Action item:
Return a copy of every line in the data below that contains "analog".

Data for this task:
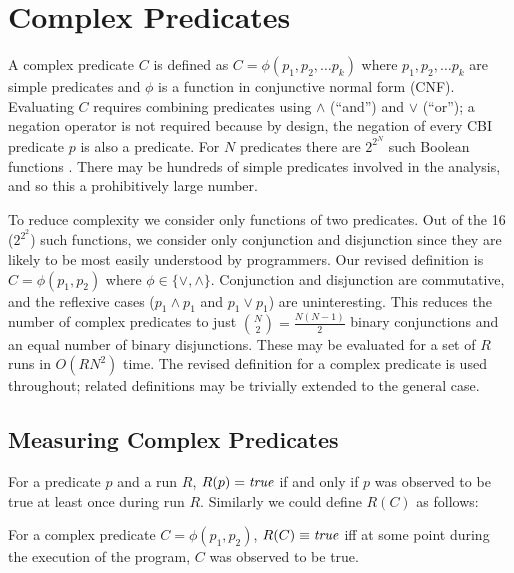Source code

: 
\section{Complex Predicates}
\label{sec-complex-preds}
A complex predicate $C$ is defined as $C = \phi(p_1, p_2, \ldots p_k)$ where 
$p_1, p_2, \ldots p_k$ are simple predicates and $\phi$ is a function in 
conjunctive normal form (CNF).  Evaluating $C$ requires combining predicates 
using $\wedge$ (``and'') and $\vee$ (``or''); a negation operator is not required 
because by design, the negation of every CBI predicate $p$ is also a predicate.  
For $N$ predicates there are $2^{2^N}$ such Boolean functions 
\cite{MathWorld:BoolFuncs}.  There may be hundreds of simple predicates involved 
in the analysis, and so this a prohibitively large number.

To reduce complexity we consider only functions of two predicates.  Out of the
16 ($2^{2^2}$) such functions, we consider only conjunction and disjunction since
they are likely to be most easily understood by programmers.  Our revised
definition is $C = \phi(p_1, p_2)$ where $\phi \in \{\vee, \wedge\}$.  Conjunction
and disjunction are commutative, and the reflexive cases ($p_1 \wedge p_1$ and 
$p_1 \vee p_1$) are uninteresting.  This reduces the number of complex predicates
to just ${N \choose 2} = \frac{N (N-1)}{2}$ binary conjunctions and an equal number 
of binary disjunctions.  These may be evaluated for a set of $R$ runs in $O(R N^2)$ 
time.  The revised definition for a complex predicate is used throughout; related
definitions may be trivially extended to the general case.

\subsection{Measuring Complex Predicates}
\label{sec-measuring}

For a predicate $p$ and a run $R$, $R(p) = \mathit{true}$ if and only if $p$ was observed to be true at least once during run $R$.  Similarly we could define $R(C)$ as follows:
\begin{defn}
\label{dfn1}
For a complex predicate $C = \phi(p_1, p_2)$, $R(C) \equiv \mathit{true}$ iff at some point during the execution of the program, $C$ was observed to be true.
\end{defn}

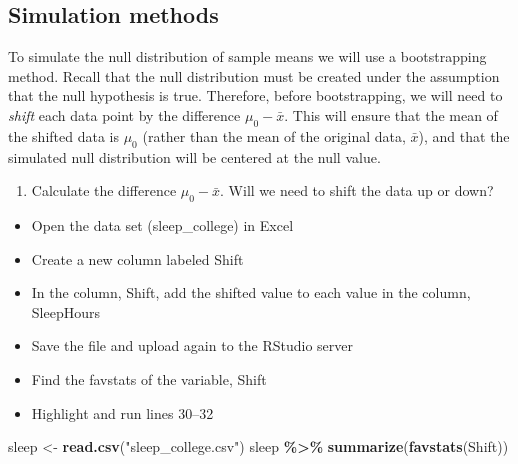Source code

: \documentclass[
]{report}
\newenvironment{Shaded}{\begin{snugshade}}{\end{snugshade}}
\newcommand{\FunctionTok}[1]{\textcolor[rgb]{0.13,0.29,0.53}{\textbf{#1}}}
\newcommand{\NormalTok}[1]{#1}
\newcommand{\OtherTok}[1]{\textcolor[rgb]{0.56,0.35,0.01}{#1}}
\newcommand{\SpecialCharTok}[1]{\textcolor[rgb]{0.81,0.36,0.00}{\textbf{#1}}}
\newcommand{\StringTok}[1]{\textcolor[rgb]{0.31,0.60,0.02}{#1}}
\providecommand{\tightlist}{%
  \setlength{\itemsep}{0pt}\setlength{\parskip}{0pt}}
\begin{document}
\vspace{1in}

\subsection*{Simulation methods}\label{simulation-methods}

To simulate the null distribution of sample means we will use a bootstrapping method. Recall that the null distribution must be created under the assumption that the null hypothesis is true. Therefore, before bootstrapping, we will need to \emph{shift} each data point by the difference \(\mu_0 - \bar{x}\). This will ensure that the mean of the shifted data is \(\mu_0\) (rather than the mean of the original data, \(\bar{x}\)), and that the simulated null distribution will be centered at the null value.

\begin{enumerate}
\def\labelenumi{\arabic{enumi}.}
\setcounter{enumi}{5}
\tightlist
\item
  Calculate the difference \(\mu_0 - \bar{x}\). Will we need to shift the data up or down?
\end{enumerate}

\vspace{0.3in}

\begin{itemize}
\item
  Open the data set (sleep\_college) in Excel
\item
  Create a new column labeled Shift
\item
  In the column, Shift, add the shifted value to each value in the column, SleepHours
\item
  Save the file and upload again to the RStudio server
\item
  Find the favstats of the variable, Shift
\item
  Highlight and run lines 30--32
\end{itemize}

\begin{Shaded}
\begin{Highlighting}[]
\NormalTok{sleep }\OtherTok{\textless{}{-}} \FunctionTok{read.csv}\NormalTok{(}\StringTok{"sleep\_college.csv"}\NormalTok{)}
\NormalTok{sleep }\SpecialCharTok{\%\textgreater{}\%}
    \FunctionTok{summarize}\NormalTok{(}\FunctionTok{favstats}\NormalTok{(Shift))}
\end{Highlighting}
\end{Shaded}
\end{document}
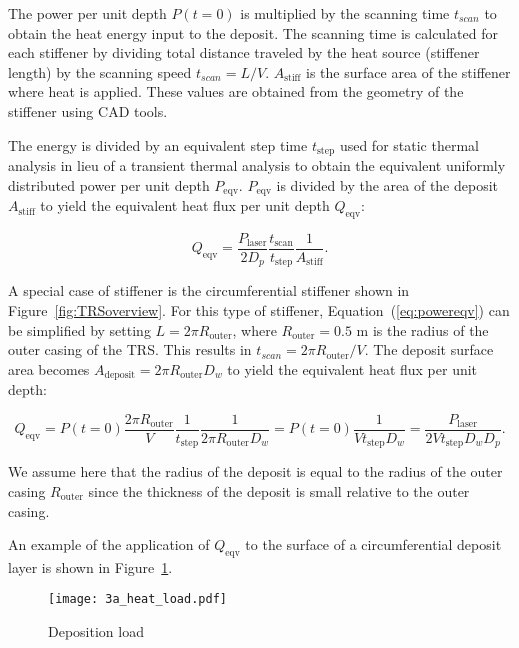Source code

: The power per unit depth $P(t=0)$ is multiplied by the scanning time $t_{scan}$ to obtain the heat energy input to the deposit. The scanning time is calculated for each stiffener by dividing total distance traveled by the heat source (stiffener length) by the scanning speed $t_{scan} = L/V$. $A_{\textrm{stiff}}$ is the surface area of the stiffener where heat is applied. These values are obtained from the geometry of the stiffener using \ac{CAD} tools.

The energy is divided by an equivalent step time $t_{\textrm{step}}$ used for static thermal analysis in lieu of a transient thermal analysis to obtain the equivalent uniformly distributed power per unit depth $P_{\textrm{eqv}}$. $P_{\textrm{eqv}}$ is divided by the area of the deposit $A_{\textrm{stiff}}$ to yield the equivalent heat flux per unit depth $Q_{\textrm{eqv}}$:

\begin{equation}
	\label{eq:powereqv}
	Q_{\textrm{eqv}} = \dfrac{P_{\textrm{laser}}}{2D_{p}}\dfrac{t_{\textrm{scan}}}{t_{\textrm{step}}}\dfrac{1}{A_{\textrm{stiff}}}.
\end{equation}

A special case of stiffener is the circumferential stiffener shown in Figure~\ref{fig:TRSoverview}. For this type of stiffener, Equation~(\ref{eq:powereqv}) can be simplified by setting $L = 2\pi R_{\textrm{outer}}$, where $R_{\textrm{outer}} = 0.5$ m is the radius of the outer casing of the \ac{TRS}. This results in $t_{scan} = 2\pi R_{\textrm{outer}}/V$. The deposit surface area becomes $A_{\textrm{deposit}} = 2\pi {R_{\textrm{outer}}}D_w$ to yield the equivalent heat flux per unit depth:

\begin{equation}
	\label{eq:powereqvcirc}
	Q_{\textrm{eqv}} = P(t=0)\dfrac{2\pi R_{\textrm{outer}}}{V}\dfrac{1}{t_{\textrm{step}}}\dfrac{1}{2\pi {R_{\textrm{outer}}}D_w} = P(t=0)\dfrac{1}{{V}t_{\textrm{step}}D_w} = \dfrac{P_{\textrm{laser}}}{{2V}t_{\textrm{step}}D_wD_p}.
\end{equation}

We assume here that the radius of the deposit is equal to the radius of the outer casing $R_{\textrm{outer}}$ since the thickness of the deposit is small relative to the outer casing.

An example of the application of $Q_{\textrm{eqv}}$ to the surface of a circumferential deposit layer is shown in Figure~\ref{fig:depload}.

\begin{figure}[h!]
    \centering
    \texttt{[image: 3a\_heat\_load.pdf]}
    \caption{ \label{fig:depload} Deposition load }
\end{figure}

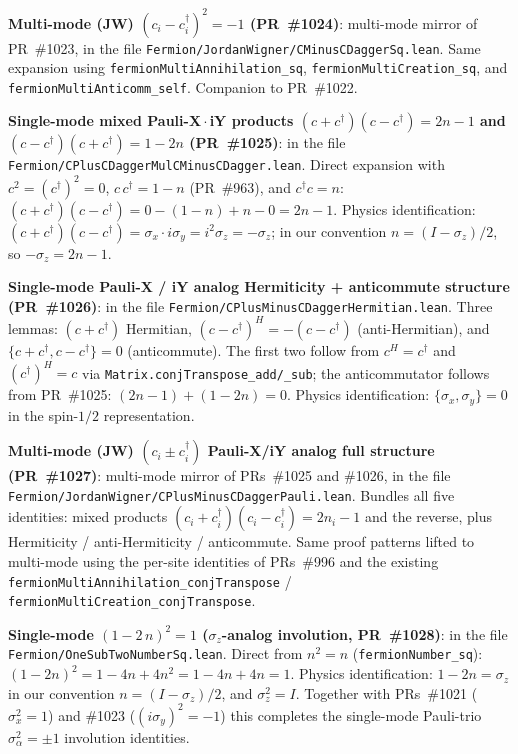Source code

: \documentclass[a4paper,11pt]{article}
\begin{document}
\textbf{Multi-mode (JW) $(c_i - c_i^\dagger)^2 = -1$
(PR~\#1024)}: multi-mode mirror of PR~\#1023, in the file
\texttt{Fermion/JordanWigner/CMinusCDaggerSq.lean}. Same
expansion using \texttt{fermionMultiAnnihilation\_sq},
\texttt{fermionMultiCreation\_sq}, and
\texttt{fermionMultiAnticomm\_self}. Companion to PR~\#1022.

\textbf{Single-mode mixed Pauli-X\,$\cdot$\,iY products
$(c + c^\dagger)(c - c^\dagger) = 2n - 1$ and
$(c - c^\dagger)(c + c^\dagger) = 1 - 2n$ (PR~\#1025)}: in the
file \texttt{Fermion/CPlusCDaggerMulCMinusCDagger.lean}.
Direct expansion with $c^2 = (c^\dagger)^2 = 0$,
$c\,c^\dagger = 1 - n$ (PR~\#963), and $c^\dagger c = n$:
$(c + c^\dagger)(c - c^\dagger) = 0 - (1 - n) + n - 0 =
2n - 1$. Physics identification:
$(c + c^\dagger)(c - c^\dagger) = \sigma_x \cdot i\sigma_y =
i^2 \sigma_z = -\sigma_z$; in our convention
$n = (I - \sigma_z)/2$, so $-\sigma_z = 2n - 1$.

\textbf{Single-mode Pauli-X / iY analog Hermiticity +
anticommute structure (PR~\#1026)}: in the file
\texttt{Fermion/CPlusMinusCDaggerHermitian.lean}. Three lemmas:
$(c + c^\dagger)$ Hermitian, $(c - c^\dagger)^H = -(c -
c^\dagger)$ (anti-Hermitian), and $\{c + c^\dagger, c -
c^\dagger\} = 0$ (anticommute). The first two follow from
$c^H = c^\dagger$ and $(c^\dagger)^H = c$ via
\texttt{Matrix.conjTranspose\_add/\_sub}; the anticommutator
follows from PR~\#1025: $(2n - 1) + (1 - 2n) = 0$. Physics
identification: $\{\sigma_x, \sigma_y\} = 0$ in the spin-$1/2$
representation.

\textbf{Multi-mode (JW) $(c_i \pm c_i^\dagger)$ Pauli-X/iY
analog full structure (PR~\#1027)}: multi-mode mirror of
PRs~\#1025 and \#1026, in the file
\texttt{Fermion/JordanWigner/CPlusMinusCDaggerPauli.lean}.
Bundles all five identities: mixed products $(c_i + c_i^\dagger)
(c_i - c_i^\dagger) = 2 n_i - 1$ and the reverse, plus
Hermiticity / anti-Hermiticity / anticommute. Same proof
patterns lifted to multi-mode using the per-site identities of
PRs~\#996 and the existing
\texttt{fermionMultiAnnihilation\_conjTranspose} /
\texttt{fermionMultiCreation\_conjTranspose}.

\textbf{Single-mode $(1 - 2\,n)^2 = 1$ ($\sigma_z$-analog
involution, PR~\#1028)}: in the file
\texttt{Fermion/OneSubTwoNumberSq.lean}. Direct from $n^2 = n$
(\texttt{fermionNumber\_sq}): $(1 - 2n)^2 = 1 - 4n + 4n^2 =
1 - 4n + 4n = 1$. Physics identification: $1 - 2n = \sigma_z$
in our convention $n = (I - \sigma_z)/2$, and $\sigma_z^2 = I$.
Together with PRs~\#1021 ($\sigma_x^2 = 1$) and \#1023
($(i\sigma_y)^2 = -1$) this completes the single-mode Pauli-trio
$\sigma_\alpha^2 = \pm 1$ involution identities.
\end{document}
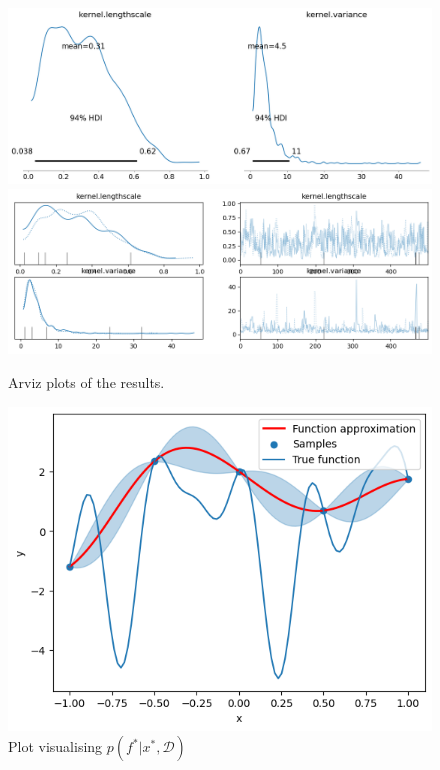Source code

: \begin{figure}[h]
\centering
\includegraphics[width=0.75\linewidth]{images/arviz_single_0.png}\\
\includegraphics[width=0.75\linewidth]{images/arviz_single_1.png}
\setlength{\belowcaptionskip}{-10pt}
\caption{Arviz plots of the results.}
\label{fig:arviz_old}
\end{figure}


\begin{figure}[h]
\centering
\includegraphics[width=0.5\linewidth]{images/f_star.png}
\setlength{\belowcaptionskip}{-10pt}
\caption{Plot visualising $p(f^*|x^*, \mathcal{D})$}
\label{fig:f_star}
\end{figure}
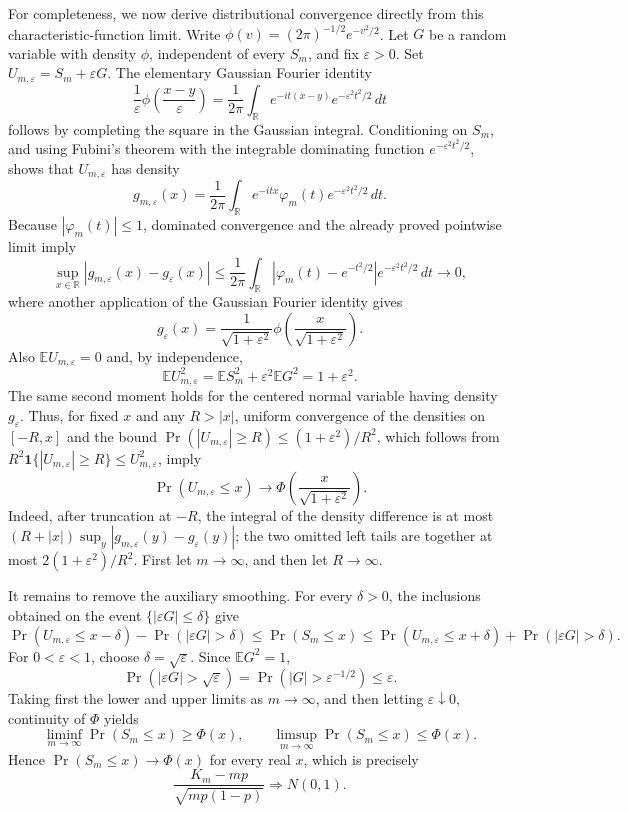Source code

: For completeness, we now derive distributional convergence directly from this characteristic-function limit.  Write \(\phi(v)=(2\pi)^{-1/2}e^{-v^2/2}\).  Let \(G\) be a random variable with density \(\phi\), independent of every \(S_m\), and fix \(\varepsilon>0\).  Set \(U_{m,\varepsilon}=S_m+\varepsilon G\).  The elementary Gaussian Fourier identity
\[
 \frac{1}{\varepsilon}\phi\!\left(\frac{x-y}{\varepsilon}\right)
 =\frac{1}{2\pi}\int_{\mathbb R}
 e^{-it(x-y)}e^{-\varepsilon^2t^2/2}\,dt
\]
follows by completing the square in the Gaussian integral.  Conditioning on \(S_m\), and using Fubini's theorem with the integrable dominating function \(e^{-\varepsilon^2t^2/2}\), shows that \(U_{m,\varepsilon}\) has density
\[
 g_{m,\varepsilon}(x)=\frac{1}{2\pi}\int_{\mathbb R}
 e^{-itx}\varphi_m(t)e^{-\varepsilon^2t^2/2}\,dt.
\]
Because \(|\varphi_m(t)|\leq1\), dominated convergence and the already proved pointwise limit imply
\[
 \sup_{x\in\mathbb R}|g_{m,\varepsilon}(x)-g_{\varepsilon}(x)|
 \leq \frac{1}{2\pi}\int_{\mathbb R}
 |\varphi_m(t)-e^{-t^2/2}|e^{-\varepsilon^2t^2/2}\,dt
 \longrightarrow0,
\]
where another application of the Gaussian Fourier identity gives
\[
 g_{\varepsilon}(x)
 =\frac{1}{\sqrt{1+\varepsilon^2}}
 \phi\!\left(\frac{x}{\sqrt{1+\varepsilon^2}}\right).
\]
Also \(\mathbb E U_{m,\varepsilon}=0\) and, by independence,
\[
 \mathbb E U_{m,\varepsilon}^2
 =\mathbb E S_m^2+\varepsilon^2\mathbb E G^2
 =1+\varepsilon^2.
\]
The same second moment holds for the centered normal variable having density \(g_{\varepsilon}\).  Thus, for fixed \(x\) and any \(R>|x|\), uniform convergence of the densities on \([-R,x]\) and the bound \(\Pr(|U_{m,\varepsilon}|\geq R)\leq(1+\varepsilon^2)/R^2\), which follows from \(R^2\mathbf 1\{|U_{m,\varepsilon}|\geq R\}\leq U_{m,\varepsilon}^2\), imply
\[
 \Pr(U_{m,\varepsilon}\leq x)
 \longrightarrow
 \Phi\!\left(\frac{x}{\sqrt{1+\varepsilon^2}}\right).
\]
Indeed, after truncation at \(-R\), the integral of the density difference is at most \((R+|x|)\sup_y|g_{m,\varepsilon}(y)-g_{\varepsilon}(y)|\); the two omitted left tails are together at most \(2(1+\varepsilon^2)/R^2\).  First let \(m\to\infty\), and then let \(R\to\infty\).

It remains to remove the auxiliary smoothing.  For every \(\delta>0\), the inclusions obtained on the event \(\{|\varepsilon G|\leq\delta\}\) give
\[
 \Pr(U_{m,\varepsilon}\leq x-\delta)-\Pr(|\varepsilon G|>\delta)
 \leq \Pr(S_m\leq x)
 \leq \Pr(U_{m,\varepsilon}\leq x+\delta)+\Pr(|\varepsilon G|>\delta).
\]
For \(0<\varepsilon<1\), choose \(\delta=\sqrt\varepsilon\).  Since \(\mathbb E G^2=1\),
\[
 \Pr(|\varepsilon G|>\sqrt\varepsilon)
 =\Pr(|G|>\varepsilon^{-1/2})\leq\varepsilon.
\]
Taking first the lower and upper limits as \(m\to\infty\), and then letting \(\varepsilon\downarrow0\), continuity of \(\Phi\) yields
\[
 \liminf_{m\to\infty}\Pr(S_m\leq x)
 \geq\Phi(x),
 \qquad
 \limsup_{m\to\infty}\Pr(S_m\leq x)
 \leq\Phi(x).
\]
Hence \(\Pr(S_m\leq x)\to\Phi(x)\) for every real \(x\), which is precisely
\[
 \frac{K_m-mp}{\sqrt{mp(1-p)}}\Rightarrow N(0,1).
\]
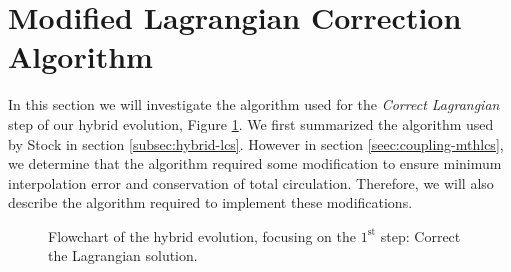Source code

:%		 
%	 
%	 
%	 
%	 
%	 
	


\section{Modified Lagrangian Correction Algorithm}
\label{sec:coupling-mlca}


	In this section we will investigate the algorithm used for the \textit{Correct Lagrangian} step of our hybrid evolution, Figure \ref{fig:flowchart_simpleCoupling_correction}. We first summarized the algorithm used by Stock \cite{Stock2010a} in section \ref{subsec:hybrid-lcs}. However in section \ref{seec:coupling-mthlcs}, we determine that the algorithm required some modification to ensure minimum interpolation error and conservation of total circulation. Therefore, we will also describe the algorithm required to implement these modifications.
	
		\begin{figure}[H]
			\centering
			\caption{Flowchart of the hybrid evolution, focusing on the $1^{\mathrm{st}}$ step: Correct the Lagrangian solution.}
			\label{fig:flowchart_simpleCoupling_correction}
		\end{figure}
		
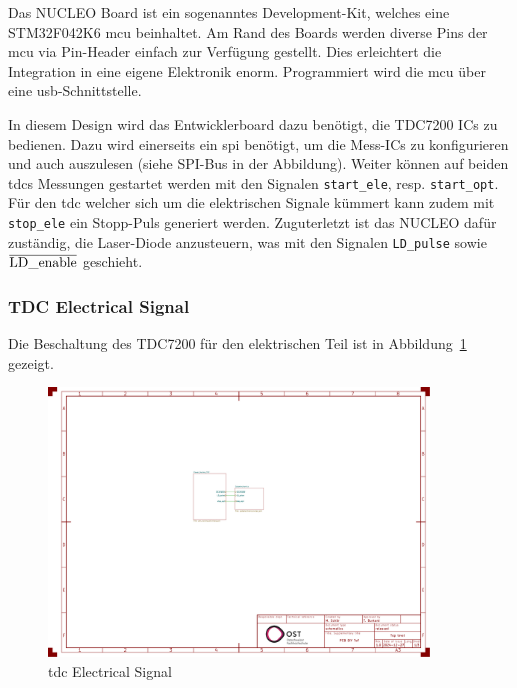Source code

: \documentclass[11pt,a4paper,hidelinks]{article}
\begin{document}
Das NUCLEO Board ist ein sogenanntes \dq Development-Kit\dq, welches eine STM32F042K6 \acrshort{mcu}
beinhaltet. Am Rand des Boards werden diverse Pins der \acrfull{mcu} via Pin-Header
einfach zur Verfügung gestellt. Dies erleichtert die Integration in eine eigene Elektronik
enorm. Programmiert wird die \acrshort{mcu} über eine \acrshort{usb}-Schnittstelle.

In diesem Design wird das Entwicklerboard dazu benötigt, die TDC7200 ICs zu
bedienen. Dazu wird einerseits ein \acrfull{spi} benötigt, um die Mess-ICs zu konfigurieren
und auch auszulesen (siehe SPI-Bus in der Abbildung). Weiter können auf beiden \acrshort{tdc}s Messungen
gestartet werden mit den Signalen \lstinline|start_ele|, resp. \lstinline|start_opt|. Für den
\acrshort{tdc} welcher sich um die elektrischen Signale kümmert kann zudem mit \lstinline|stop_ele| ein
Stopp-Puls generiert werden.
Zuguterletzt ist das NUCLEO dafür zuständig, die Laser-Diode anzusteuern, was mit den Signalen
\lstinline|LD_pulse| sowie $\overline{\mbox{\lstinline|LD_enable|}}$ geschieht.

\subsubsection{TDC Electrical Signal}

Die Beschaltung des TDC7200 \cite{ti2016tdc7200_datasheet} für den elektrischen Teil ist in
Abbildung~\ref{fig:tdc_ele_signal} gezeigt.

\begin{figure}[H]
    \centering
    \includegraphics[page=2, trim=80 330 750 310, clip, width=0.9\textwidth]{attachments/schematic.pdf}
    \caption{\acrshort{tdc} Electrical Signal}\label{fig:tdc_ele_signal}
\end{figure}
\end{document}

Task output:
\textbf{Single-mode Pauli-X / iY analog Hermiticity +
analog full structure (PR~\#1027)}: multi-mode mirror of
\textbf{Single-mode $(1 - 2\,n)^2 = 1$ ($\sigma_z$-analog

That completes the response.